**Task**: For the records below, the count of lines that hold "lambda" is required; give only that number.

**Supplied data**:
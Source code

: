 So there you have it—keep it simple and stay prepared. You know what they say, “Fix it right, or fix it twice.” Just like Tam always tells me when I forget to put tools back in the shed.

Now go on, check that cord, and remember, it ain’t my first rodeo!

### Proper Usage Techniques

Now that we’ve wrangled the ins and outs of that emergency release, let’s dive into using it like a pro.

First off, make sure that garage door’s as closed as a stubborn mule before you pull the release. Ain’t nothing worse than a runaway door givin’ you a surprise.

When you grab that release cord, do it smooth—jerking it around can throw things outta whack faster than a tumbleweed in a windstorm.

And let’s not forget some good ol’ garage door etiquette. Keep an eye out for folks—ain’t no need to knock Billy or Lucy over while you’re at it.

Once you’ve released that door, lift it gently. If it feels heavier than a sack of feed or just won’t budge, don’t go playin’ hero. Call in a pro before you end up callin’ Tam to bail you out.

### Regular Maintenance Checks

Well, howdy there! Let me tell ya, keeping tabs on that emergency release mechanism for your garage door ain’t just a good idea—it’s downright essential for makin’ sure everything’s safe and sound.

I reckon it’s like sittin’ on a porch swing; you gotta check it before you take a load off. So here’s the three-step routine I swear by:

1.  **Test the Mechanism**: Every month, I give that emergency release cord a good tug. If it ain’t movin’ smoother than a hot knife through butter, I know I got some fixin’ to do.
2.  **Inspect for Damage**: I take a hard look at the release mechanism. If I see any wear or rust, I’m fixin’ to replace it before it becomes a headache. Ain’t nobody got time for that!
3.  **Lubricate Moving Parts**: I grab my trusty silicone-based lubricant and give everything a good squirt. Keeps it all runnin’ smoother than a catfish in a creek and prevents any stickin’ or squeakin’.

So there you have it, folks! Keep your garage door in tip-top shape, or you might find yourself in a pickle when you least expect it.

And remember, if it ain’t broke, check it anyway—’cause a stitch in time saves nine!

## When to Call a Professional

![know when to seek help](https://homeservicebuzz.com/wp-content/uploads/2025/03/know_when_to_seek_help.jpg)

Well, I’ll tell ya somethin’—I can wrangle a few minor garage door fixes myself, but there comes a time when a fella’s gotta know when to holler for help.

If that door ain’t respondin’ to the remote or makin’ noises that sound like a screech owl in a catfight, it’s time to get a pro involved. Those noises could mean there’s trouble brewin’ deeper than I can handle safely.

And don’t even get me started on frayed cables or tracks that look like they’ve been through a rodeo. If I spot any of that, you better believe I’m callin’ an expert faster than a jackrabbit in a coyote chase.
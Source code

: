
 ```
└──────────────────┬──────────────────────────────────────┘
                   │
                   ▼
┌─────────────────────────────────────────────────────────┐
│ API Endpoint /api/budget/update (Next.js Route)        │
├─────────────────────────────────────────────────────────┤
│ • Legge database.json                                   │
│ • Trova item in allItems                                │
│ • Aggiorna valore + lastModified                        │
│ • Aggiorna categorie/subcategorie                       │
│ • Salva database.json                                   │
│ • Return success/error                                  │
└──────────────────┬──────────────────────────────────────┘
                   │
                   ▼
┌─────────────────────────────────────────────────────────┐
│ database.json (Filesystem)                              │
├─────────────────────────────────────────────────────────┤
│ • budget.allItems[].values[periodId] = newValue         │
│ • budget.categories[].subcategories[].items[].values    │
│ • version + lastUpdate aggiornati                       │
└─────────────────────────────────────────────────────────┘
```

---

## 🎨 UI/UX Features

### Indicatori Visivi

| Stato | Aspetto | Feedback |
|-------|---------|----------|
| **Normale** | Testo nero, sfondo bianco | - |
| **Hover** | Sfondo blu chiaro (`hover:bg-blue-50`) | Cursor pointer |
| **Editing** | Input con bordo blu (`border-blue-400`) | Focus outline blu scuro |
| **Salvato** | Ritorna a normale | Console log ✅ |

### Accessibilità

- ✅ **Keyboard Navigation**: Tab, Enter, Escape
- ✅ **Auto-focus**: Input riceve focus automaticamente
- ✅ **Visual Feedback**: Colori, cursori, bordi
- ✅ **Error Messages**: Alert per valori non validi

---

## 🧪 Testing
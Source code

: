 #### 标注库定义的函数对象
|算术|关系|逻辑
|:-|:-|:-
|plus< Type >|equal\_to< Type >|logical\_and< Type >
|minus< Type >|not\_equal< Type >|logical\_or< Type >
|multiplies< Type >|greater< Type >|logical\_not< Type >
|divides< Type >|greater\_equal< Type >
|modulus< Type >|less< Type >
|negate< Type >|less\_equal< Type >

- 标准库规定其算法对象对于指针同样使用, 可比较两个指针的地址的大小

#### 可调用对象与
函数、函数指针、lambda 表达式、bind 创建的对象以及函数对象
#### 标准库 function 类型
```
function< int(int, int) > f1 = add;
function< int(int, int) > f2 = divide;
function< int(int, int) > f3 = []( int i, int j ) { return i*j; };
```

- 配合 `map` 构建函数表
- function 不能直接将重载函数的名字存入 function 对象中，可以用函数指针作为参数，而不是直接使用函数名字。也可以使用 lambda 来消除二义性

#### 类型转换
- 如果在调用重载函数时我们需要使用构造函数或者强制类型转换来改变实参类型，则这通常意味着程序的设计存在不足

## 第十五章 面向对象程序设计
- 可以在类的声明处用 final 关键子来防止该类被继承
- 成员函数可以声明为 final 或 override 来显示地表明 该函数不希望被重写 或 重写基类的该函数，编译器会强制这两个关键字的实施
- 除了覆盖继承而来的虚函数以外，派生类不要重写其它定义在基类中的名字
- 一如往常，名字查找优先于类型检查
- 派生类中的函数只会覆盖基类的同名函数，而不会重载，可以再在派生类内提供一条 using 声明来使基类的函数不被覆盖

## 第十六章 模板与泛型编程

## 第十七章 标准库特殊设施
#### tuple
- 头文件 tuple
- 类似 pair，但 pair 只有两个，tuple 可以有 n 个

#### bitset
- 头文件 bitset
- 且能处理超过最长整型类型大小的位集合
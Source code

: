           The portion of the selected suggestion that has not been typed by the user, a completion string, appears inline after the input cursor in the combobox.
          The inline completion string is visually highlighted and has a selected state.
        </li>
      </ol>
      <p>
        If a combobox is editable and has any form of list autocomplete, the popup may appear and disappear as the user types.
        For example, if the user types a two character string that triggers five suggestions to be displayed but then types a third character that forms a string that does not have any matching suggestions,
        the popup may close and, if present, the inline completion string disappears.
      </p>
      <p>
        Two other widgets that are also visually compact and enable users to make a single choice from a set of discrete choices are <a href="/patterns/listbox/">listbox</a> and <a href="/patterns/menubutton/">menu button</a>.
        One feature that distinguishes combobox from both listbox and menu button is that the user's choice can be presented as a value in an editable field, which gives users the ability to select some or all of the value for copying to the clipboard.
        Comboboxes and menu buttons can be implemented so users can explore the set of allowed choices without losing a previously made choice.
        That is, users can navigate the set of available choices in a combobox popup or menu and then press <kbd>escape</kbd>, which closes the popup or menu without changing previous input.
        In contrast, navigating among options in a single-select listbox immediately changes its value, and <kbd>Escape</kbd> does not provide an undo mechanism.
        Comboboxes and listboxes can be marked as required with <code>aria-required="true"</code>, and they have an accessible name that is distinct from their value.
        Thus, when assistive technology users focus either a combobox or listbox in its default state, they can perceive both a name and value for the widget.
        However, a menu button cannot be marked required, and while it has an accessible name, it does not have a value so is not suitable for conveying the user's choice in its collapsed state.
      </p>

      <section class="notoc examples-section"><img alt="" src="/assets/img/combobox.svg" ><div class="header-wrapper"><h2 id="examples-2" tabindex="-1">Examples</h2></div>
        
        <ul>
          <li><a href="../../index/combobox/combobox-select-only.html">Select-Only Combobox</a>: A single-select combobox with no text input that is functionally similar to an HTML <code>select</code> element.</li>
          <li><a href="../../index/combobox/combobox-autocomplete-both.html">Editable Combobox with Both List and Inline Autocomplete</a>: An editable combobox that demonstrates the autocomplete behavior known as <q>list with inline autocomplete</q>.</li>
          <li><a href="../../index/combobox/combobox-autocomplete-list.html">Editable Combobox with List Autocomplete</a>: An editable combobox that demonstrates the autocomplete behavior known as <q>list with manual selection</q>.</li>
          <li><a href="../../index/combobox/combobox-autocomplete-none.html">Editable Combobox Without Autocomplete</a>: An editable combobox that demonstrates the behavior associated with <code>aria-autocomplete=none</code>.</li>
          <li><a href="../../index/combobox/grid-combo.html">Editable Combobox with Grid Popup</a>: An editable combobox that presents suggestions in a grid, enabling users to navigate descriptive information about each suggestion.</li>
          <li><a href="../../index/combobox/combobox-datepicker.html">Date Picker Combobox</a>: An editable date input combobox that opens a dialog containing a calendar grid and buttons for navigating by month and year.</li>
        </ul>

**Written answer**: 2